DAPRA organizes training rounds called STIX (SubT Integration Exercise), where
the first one is in April 2019 in Colorado. Although the STIX is for System
Track only we plan to work simultaneously also on Virtual Track. This is
English blog for the next three months … Update: 14/2/2019 —
Return strategy ver1
23rd January 2019 — official announcement
Last night there was an official DARPA announcement of qualified teams for STIX
(SubT Integration Exercise):
It was definitely worth it, although there were so many failures starting with
dead battery in the car, bad contact number, dead battery in my camera (I am
used to that one, so I had spare), but also dead Eduro computer, which I really
did not expect and I did not have backup. Next time. It was also freezing and
the entrance was decorated with jaw-like stalactites.

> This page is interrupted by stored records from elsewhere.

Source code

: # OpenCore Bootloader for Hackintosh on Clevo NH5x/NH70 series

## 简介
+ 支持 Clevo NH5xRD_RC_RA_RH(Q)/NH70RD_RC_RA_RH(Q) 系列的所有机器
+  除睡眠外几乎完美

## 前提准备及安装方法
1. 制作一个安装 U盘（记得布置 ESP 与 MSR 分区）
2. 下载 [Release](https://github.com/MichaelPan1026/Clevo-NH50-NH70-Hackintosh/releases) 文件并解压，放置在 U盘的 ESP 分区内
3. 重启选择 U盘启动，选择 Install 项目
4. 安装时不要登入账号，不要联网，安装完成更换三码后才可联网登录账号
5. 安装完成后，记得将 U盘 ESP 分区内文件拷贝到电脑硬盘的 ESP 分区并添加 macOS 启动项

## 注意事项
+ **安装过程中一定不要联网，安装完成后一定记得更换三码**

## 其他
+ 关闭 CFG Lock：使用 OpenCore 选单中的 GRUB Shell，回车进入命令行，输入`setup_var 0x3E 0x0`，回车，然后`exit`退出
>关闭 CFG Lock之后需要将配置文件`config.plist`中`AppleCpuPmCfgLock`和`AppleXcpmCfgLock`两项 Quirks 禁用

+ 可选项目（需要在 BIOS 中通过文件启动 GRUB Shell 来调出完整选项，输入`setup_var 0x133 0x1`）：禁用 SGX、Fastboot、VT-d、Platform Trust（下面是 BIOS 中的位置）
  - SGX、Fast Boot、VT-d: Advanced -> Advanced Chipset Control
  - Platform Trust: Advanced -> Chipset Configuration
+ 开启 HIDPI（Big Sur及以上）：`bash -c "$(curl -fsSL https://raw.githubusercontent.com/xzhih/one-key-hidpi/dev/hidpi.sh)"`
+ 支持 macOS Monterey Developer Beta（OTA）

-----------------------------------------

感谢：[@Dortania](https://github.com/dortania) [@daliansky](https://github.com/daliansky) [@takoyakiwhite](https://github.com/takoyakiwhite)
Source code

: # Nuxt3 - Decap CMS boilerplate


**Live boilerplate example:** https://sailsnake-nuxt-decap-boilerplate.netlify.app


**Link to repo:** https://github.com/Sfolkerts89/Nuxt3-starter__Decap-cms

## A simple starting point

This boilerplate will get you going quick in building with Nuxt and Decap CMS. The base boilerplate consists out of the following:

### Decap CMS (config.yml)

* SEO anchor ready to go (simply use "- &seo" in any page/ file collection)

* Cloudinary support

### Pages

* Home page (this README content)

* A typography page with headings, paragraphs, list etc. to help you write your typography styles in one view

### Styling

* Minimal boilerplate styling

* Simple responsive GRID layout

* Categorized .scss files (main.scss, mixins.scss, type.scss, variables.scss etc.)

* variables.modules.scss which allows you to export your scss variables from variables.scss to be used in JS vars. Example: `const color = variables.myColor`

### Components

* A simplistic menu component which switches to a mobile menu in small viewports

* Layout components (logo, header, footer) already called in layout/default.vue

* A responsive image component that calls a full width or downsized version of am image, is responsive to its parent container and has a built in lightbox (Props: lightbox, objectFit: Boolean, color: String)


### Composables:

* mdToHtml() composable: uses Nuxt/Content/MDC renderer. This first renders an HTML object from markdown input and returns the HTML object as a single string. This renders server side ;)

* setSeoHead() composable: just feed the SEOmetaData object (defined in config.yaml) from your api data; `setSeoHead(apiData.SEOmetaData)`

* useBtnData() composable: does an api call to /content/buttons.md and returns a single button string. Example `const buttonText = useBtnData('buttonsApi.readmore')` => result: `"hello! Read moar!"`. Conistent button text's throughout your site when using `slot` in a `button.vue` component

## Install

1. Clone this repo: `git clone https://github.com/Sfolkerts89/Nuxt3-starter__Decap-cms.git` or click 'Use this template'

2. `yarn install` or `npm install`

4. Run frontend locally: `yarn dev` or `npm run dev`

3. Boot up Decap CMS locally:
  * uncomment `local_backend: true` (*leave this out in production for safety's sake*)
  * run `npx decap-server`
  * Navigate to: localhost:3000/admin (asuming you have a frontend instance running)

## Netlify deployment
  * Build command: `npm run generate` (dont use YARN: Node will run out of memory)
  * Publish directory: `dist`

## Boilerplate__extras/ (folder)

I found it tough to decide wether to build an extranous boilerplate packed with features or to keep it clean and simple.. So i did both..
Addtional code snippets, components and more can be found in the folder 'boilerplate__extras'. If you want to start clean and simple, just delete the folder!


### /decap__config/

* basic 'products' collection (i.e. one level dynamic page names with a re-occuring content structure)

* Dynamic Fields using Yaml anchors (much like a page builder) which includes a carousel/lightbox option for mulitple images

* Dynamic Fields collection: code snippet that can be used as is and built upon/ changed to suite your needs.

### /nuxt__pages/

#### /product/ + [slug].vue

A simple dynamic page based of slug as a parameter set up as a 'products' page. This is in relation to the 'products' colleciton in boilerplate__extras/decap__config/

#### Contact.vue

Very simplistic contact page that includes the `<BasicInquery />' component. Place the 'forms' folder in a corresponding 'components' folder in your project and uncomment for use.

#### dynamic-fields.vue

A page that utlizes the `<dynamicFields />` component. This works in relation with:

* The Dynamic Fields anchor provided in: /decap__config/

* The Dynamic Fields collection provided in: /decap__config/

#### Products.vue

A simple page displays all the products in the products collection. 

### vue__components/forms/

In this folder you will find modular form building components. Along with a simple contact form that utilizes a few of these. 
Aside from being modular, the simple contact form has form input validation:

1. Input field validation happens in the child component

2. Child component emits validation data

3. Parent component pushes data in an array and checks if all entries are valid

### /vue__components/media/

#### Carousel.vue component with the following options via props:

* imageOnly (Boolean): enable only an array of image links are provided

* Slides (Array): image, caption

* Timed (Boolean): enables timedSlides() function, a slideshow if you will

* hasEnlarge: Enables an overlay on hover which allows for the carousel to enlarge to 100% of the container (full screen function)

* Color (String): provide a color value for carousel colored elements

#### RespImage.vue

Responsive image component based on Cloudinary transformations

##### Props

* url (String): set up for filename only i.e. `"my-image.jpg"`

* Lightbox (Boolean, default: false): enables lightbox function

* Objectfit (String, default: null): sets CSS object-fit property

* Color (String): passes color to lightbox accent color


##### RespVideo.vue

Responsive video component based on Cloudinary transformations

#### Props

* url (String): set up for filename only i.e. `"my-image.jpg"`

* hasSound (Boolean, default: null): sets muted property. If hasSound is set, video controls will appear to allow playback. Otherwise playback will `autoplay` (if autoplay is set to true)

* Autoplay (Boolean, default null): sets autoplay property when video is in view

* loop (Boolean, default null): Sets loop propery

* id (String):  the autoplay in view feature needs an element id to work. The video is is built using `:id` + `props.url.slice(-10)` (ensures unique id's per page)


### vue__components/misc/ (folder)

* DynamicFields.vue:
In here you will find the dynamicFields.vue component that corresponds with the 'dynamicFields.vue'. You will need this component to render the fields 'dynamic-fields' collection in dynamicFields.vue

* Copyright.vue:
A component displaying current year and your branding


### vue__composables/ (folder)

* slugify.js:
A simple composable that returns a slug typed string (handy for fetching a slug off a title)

The tunnel was very nice and it could surely imitate Edgar's mine in
Colorado. It was actually too nice (during summer it is open for public), the
rails were below floor surface or covered by stones, clean, dry. We learned
that dripping water is typical as well as mud or small pools.
The teams for STIX in April 2019
already received a list of five selected artifacts, which will be used. They are
grouped into common artifacts for all three events (Tunnel, Urban, Cave)
and event specific.
This selection is good for us — our qualification video used trained network
for backpack, person/survivor and fire extinguisher. The processing was
relatively slow, so we may start with „detect red pixels” as our first
submission to Virtual Track.
28th January 2019 — Virtual Track - narrow passage
There is a very narrow passage in the virtual environment of qualification
world. It is on the left side behind the fire extinguisher (our first
successfully reported artifact). Yesterday I placed robot X2 at -x 158 -y
139 -z -14.8 in order to examine LIDAR data and check if the passage is
passable with the wheeled machine … and it is!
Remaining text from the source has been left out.